FitzGerald research is both well-resourced and occasionally complex. The surname's Norman origin means that medieval documentary records survive in greater quantity than for most Gaelic surnames, but the existence of two major branches — Kildare (Leinster) and Desmond (Munster) — means that establishing geographic origin is essential before working backwards through genealogical records.

Key sources

IrishGenealogy.ie — civil registration records from 1864 and Catholic parish registers, many of which are now free and searchable. Kerry and Kildare are both well-represented. For post-1864 research, this is the starting point.

The Irish Manuscripts Commission — the FitzGeralds generated extensive documentary records. The Book of Howth, the Book of Pedigrees of the Kildare Geraldines, and the Desmond Surveys (following the Desmond Rebellions) are among the materials available through the Commission.

Griffith's Valuation (1847–1864) — searchable at Ask About Ireland. For Munster Fitzgeralds, concentrations in Kerry (particularly the barony of Trughanacmy and the Dingle and Iveragh peninsulas) are useful for locating specific townlands.

The 1901 and 1911 Census of Ireland — digitised and free at the National Archives of Ireland. FitzGerald households in Kerry, Kildare, Limerick, and Wexford are well documented in these returns.

The Geraldine Society — the family association for FitzGerald descendants, which maintains genealogical records and holds periodic gatherings at Maynooth and in Munster.
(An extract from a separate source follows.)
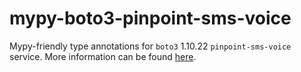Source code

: # mypy-boto3-pinpoint-sms-voice

Mypy-friendly type annotations for `boto3` 1.10.22 `pinpoint-sms-voice` service.
More information can be found [here](https://github.com/vemel/mypy_boto3).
For researchers with FitzGerald ancestry, this is a valuable resource for connecting with the broader family research community.

DNA testing — AncestryDNA and 23andMe both have substantial FitzGerald populations among Irish-American test-takers. The distinction between Norman-derived FitzGerald DNA (Y-chromosome haplogroups often of Continental European origin) and Gaelic Irish DNA can sometimes help researchers establish whether their FitzGerald line is from the original Norman family or a separate Gaelic family that adopted the anglicised name in later centuries.